URBAN LEGENDS

Candyman’s Creators & Cast Reflect on Bringing the Classic Into 2021


Candyman collage
Courtesy of NBC/Universal Studios. Collage by Rachel Pincus for W magazine.

You may already be familiar with the legend of Candyman: say his name five times in the mirror, and he appears behind you to commit a grisly murder. But what are his motivations for killing, and why does he need to be evoked through such specific nomenclature? That’s what Nia DaCosta’s version of Candyman, which comes out in theaters today, tries to figure out.

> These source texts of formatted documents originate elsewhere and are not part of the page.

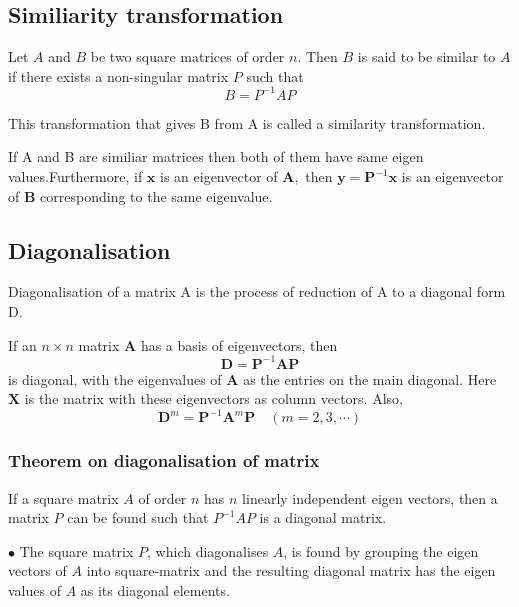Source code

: \begin{answer}
\end{answer}

\subsection{Similiarity transformation}
Let $A$ and $B$ be two square matrices of order $n$. Then $B$ is said to be similar to $A$ if there exists a non-singular matrix $P$ such that
\begin{equation}
B=P^{-1} A P
\end{equation}

This transformation that gives B from A is called a similarity transformation.
\begin{note}
	If A and B are similiar matrices then both of them have same eigen values.Furthermore, if $\mathbf{x}$ is an eigenvector of $\mathbf{A},$ then $\mathbf{y}=\mathbf{P}^{-1} \mathbf{x}$ is an eigenvector of $\mathbf{B}$ corresponding to the same eigenvalue.\end{note}
\subsection{Diagonalisation}
Diagonalisation of a matrix A is the process of reduction of A to a diagonal form D.

If an $n \times n$ matrix $\mathbf{A}$ has a basis of eigenvectors, then
\begin{equation}
\mathbf{D}=\mathbf{P}^{-1} \mathbf{A} \mathbf{P}
\end{equation}
is diagonal, with the eigenvalues of $\mathbf{A}$ as the entries on the main diagonal. Here $\mathbf{X}$ is the matrix with these eigenvectors as column vectors. Also,
\begin{equation}
\mathbf{D}^{m}=\mathbf{P}^{-1} \mathbf{A}^{m} \mathbf{P} \quad(m=2,3, \cdots)
\end{equation}
\subsubsection{Theorem on diagonalisation of matrix}
\begin{theorem}
	If a square matrix $A$ of order $n$ has $n$ linearly independent eigen vectors, then a matrix $P$ can be found such that $P^{-1} A P$ is a diagonal matrix.
\end{theorem}

	$\bullet$ The square matrix $P$, which diagonalises $A$, is found by grouping the eigen vectors of $A$ into square-matrix and the resulting diagonal matrix has the eigen values of $A$ as its diagonal elements.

When Bernard Rose’s Candyman was released in 1992, the film was told from the point of view of Helen Lyle (Virginia Madsen, who appears in the 2021 film in a different role), a nosy grad student investigating folklore, superstitions, and urban legends, while also poking her nose around Chicago’s Cabrini-Green housing projects. She is subsumed within the legend of Candyman, a mysterious figure who haunts the neighborhood with his hook for a hand and razorblades in candy, taunting those who say his name five times in the mirror.

DaCosta’s “spiritual sequel” to Candyman, co-written with Win Rosenfeld and Jordan Peele, and starring Yahya Abdul-Mateen II, Teyonah Parris, Colman Domingo, and Nathan Stewart-Jarrett is more intentional about its use of folklore and oral history as a framework for tracing the systemic violence and trauma inflicted on Black Americans, and telling the story from a Black person’s point of view.

One branch of the film’s thesis statement is its analysis of oral histories as a narrative device, and the importance of that device in Black culture, which has existed for centuries. The main character, Anthony (Abdul-Mateen II), is a visual artist who attempts to address the same issues within his work (his “Say My Name” mirror art piece that is shown in the beginning of the film particularly stands out as a metaphor for holding a mirror up to society). “Jordan and Nia wanted to make a shift from the original where there’s not just one Black man in 1890 that was wronged,” the film’s producer, Ian Cooper, said.

“This happens in perpetuity, and in multiplicity, and has been happening for forever. That horrifying conceit echoes the very notion of an urban legend, which is a perpetuation of a story wherein the ingredients are subject to the teller and the listener’s sets of experiences,” he went on. “A kid telling a story about 1978 in Cabrini-Green is a different shared experience for the teller and listener than someone from any other moment in time. The notion that Candyman manifests in the form of another unwilling Black male cultural martyr felt like the only conceptually honorable way to approach a sequel.”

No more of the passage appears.